Gromer Jeffers has it that plenty of Party People will be lined up with England at his presser today, and if you want some research on What It All Means, the Lone Star Project has plenty for you.
So Fred Hill is retiring, Delisi is retiring, and now Kirk England is switching parties. This is not the kind of trouble I would have necessarily expected the Texas GOP to have, but it is the trouble in their road regardless. True, England's district is not the kind of Republican district that will expel him like some foreign body for switching parties, but this is a big deal.
This is also a big deal, and unexpected: it isn't often that someone investigates the State Department for corruption. But in a world with the Iraq War and massive reconstruction projects with no oversight, things can go awry, and they have. The investigation centers around fraud and waste investigations and whether the State Department inspector general has been on the obstruction train.

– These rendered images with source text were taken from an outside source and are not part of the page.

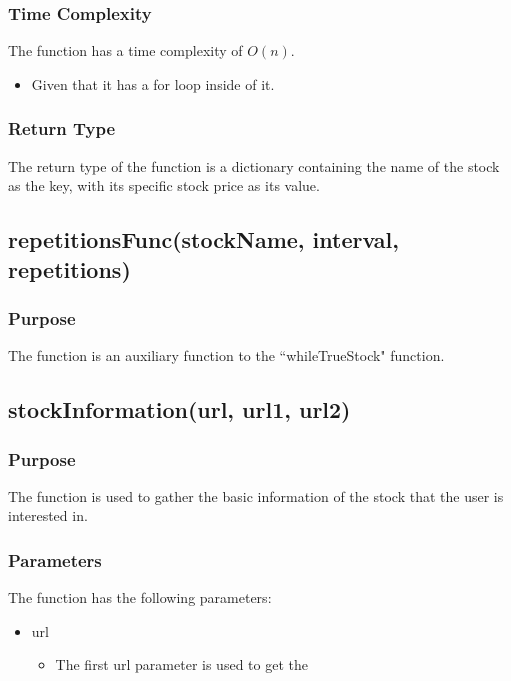 \documentclass{article}
\begin{document}
			\subsubsection{Time Complexity}			
				\noindent The function has a time complexity of $O(n)$.
					\begin{itemize}
						\item Given that it has a for loop inside of it.
					\end{itemize}
			
			\subsubsection{Return Type}
				The return type of the function is a dictionary containing the name of the stock as the key, with its specific stock price as its value.
		
		\newpage
		
		\subsection{repetitionsFunc(stockName, interval, repetitions)}
			\subsubsection{Purpose}
				The function is an auxiliary function to the ``whileTrueStock" function.
				
		\newpage
		
		\subsection{stockInformation(url, url1, url2)}
			\subsubsection{Purpose}
				The function is used to gather the basic information of the stock that the user is interested in.
				
			\subsubsection{Parameters}
				The function has the following parameters:
					\begin{itemize}
						\item url
							\begin{itemize}
								\item The first url parameter is used to get the 
							\end{itemize}
					\end{itemize}
			
\end{document}
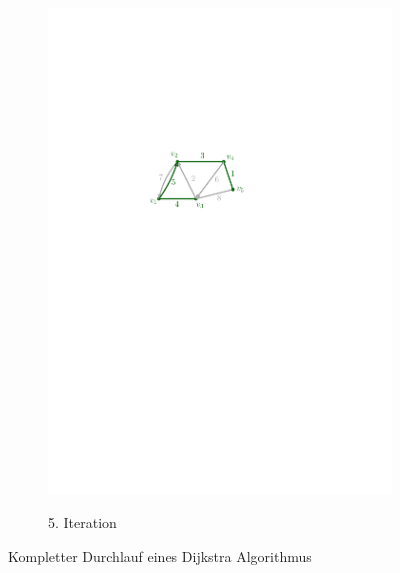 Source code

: \documentclass[12pt,a4paper]{article}
\begin{document}
\begin{figure}[h]
\begin{subfigure}{0.32\textwidth}
\includegraphics[width = \textwidth]{../media/dijkstra5.pdf} \\
\caption{5. Iteration}
\vspace{0.5cm}
\label{fig:dijkstra5}
\end{subfigure}
\caption{Kompletter Durchlauf eines Dijkstra Algorithmus}
\label{dijkstraIterations}
\end{figure}
\end{document}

In some other national news, a member of Bush's cabinet is bailing out to run for the Senate. Ag Secretary Mike Johanns will resign and is likely to run for Chuck Hagel's Nebraska Senate seat. I bet the confirmation hearing won't be terribly contentious. I wonder how Nebraska will react to the demonstrable change between a maverick to a guy from Bush's cabinet.
Also in the Senate, Jim Webb's idea for minimum rest rotations for combat troops was steaming along until John Warner, for some reason, went negative on the idea. As both Senators are from Virginia, it could lead to some uncomfortable state events, I guess. The race to 60 votes is either a short ride in a fast machine, or a seemingly interminable crawl that never gets to fruition.
In case you're starved for news on the border fence, you'll like today's last item: the pilot section of the touted "virtual" fence at the border, which was supposed to be up and running three months ago, still isn't working. Chertoff was on damage control and he swears DHS won't pay them anymore until the pilot section is fully functional, and that's good, since a majority of the $20,000,000 contract has been paid out to Boeing, the contractor on the project.